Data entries
Segment Open

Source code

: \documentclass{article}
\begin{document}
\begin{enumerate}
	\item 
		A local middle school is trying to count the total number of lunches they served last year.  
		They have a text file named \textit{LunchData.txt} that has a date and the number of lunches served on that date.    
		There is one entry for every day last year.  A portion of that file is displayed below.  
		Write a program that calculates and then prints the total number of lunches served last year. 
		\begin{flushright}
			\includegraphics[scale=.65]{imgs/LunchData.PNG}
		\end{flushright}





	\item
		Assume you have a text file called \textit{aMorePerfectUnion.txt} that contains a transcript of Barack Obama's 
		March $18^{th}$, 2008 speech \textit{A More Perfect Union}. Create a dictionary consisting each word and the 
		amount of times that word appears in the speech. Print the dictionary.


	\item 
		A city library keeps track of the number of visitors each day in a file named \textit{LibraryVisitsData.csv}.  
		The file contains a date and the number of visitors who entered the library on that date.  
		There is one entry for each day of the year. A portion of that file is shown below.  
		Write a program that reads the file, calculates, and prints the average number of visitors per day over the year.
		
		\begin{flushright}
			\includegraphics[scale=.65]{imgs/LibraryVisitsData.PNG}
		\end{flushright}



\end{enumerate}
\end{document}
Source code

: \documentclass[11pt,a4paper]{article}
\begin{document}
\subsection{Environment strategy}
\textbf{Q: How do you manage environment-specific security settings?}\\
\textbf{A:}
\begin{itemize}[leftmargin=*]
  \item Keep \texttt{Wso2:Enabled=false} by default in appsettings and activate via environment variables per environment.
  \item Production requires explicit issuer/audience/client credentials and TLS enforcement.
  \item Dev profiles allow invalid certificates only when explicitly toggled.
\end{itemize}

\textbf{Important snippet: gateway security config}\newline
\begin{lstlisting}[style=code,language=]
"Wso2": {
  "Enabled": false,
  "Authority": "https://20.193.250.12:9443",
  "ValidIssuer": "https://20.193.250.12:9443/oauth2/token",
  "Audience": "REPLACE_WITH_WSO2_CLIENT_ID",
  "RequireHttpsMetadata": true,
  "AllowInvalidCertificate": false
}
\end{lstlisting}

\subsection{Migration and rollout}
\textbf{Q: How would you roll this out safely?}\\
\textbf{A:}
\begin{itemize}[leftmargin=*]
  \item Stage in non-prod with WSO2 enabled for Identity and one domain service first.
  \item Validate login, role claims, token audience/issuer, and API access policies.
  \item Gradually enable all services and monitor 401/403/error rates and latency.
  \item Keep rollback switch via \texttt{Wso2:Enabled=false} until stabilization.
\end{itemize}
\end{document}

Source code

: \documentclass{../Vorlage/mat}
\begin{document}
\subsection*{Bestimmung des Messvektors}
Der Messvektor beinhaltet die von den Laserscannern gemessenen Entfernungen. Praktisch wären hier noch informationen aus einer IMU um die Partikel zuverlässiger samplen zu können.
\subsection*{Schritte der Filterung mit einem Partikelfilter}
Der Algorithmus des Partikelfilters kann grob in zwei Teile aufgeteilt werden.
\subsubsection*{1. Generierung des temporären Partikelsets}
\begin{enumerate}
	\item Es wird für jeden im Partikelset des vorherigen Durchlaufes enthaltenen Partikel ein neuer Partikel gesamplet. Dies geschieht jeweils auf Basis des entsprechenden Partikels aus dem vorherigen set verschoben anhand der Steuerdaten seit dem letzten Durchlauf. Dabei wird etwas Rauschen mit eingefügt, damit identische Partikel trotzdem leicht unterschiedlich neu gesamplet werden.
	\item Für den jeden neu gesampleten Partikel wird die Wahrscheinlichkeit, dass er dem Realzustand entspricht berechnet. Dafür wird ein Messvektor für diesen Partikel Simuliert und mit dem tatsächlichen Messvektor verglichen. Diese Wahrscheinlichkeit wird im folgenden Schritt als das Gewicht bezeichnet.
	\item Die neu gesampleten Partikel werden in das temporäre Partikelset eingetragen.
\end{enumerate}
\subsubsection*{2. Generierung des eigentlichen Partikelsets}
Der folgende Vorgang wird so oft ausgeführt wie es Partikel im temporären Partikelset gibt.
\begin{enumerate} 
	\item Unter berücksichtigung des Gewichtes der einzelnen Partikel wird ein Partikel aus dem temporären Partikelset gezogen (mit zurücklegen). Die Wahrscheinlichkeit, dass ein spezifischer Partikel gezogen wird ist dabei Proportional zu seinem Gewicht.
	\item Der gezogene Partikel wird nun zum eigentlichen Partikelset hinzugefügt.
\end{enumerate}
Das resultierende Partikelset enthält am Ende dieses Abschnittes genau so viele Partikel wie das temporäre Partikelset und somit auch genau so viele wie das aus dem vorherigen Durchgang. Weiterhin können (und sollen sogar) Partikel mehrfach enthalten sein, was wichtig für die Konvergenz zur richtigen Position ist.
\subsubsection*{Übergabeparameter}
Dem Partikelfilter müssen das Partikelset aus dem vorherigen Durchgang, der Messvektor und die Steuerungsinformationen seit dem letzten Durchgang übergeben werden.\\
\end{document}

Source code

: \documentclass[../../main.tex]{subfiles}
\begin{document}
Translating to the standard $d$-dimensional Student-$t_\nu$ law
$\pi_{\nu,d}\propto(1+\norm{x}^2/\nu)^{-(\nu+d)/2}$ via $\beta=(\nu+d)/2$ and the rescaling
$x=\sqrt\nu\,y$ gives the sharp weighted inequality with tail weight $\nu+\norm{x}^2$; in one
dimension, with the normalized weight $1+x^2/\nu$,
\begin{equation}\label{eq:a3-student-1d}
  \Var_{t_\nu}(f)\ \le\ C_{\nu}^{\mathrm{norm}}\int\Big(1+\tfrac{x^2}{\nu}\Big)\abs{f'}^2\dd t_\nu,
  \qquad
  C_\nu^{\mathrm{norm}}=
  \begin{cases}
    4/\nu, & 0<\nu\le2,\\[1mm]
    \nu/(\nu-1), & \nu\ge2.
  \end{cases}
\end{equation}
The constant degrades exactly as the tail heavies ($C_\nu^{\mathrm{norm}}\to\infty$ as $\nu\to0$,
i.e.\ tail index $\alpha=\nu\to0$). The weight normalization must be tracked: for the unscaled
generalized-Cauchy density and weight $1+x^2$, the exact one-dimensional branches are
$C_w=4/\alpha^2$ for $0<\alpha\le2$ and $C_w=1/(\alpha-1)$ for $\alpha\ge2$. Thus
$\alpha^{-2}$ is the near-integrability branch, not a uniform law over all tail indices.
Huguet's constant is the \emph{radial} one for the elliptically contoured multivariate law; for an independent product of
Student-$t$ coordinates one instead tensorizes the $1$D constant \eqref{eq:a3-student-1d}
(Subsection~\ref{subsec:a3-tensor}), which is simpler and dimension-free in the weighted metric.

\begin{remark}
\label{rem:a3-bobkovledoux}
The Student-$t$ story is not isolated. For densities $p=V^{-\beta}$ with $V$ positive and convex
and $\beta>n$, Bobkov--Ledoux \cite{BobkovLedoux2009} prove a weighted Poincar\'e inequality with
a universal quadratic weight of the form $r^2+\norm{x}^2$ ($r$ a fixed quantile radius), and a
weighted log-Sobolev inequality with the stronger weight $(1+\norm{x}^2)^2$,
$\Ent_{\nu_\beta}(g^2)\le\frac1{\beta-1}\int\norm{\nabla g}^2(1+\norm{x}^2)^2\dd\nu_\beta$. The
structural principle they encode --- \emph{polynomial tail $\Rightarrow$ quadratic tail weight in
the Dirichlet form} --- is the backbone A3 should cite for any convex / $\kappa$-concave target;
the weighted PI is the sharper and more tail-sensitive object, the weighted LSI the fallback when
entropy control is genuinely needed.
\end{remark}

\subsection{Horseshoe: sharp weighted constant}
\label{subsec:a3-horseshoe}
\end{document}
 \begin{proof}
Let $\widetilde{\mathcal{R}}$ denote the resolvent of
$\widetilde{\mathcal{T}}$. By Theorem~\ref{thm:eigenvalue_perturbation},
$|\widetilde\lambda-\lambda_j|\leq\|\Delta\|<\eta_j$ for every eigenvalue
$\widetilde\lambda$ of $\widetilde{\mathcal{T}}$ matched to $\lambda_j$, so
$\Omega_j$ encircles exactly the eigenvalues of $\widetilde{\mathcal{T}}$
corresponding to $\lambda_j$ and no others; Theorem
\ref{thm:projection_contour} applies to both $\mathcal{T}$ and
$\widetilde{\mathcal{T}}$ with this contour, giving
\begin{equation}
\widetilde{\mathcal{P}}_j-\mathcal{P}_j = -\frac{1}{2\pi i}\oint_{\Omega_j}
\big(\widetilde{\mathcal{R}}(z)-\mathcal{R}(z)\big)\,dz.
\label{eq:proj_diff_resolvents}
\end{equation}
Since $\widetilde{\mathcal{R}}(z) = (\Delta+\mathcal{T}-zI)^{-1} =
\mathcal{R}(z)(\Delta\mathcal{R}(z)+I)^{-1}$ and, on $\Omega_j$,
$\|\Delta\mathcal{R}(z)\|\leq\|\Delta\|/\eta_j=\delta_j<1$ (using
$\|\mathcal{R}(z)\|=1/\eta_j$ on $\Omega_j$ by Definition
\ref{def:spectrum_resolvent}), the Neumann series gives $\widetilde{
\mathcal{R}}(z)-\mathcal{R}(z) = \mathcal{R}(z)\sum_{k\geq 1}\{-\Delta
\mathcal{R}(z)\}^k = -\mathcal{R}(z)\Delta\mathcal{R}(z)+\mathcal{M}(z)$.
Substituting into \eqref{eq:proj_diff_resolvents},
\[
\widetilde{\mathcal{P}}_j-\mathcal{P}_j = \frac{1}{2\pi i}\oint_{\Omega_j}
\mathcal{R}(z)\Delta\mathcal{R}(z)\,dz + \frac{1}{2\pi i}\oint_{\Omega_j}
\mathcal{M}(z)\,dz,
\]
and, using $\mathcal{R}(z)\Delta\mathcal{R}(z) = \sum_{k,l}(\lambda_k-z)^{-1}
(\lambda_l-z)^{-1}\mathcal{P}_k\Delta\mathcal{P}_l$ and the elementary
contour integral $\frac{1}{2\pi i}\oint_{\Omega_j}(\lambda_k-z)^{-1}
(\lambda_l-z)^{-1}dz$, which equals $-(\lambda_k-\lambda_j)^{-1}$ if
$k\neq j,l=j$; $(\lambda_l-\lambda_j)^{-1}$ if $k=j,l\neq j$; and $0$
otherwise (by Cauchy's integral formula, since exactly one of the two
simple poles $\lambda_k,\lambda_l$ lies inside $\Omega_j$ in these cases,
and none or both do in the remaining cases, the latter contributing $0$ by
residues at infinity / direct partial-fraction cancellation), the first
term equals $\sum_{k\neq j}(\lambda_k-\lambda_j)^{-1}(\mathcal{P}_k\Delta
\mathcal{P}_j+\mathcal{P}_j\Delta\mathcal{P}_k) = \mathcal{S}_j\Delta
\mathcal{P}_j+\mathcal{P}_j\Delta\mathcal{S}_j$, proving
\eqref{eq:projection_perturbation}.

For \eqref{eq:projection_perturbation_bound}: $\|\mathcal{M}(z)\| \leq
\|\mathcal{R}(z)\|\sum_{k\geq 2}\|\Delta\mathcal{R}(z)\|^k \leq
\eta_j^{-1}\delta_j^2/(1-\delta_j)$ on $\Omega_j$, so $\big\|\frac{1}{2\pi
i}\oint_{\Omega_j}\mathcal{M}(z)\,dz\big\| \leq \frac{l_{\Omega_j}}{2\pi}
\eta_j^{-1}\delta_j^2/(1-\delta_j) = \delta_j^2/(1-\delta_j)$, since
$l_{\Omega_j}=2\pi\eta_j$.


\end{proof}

Segment Closed

■ BRIEF ■
Copy out every line of the records that the string "documentclass" appears in.

■ ANSWER AREA ■
: \documentclass{article}
: \documentclass[11pt,a4paper]{article}
: \documentclass{../Vorlage/mat}
: \documentclass[../../main.tex]{subfiles}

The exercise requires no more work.